While Buffalo is indebted to Frank Lloyd Wright and the magnificent work he built here, there were many other planners and designers who had a part in making Buffalo the aesthetically-pleasing “Queen City of the Great Lakes” by the beginning of the twentieth century.
All of them had in common tremendous talent, drive and ambition, with commanding, dynamic personalities. Above all, they had vision.
Joseph Ellicott realized the potential of Western New York and laid the groundwork for its prosperity for the next 100 years.
Frederick Law Olmsted understood the importance of what we would call today “quality of life” and, through the creation of parks, parkways and circles, sought to create a refuge within an urban environment.
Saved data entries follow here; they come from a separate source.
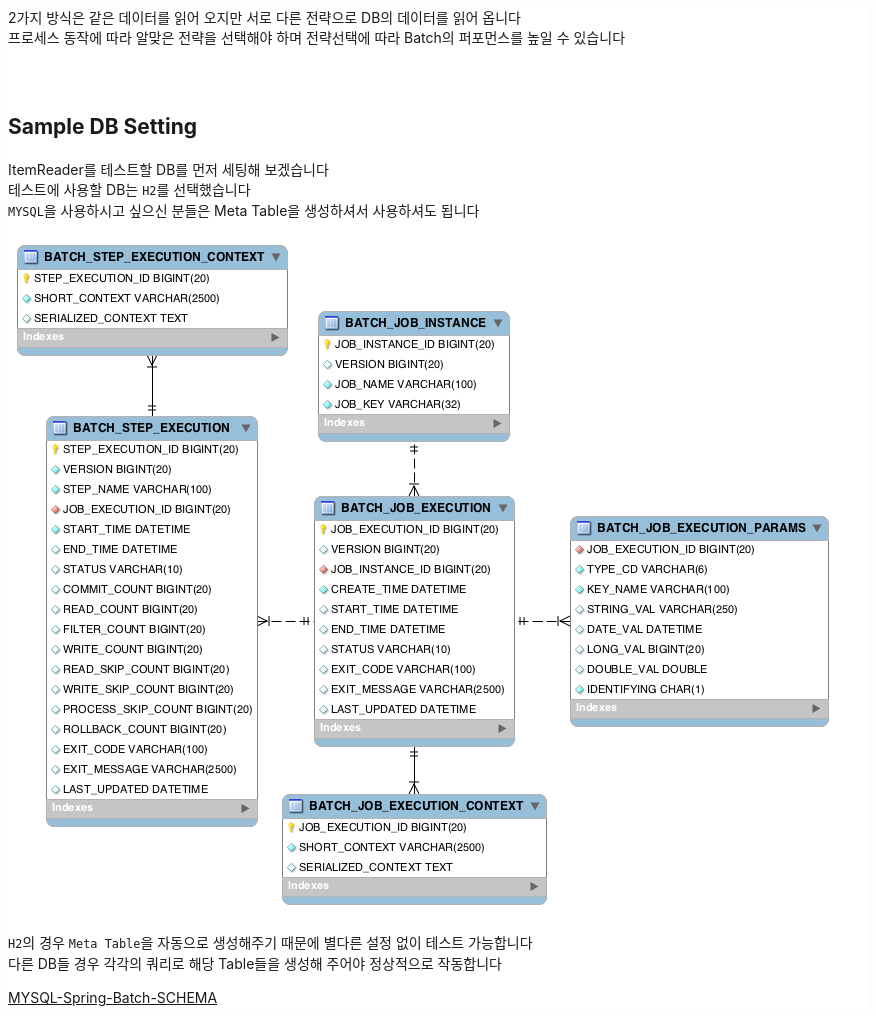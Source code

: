 2가지 방식은 같은 데이터를 읽어 오지만 서로 다른 전략으로 DB의 데이터를 읽어 옵니다  
프로세스 동작에 따라 알맞은 전략을 선택해야 하며 전략선택에 따라 Batch의 퍼포먼스를 높일 수 있습니다  

<br/>


## Sample DB Setting  
ItemReader를 테스트할 DB를 먼저 세팅해 보겠습니다  
테스트에 사용할 DB는 `H2`를 선택했습니다  
`MYSQL`을 사용하시고 싶으신 분들은 Meta Table을 생성하셔서 사용하셔도 됩니다  

![Spring Batch Meta Data Schema](./images/meta-data-erd.png)  

`H2`의 경우 `Meta Table`을 자동으로 생성해주기 때문에 별다른 설정 없이 테스트 가능합니다  
다른 DB들 경우 각각의 쿼리로 해당 Table들을 생성해 주어야 정상적으로 작동합니다  

[MYSQL-Spring-Batch-SCHEMA](https://github.com/spring-projects/spring-batch/blob/master/spring-batch-core/src/main/resources/org/springframework/batch/core/schema-mysql.sql)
Henry Hobson Richardson created a style that would become known as “Richardsonian Romanesque,” celebrating the power of buildings to project authority and the prosperity of its people.
Louis Sullivan gave us the skyscraper by understanding the potential of elevators, structural steel and other new building materials. His vision changed the cityscapes of America and the world.
Edward B. Green Sr. left a lasting imprint on Buffalo with lavish homes, industrial and commercial commissions, churches, hospitals and a myriad of other designs. His genius and vision are breathtaking.
What is amazing is that Buffalo was able to attract these and other such talented people to design its buildings and shape its environment.